ASSIGNED TASK: Starting at the line below holding "мулов, каждый год." and stopping at the line holding "царе в Иерусалиме.", print every line exactly, both ends included, and leave the rest out.

---

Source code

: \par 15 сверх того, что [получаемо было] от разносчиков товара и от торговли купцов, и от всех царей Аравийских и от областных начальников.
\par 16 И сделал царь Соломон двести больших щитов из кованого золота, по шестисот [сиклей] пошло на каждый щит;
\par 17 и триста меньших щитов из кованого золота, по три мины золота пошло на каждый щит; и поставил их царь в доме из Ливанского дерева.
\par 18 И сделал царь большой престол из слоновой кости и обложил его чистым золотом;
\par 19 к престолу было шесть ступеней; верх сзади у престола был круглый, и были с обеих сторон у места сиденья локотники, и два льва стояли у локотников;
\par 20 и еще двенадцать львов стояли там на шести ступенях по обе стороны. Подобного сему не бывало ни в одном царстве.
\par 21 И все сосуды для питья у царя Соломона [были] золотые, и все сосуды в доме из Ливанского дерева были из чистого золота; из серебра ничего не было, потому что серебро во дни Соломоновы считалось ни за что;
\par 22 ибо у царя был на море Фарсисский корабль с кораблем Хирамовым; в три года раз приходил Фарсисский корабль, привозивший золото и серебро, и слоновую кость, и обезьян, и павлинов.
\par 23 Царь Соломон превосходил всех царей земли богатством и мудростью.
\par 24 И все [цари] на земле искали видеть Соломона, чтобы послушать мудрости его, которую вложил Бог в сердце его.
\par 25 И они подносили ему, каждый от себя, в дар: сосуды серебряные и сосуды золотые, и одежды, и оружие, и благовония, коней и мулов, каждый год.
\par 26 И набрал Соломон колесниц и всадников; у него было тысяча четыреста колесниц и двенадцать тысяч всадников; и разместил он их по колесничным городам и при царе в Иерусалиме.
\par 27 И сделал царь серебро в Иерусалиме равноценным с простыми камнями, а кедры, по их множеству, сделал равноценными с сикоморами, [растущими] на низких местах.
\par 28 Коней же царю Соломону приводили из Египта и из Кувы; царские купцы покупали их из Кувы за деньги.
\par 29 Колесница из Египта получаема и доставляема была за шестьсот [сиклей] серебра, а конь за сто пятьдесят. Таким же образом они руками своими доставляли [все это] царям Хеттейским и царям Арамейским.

---

SOLUTION:
\par 25 И они подносили ему, каждый от себя, в дар: сосуды серебряные и сосуды золотые, и одежды, и оружие, и благовония, коней и мулов, каждый год.
\par 26 И набрал Соломон колесниц и всадников; у него было тысяча четыреста колесниц и двенадцать тысяч всадников; и разместил он их по колесничным городам и при царе в Иерусалиме.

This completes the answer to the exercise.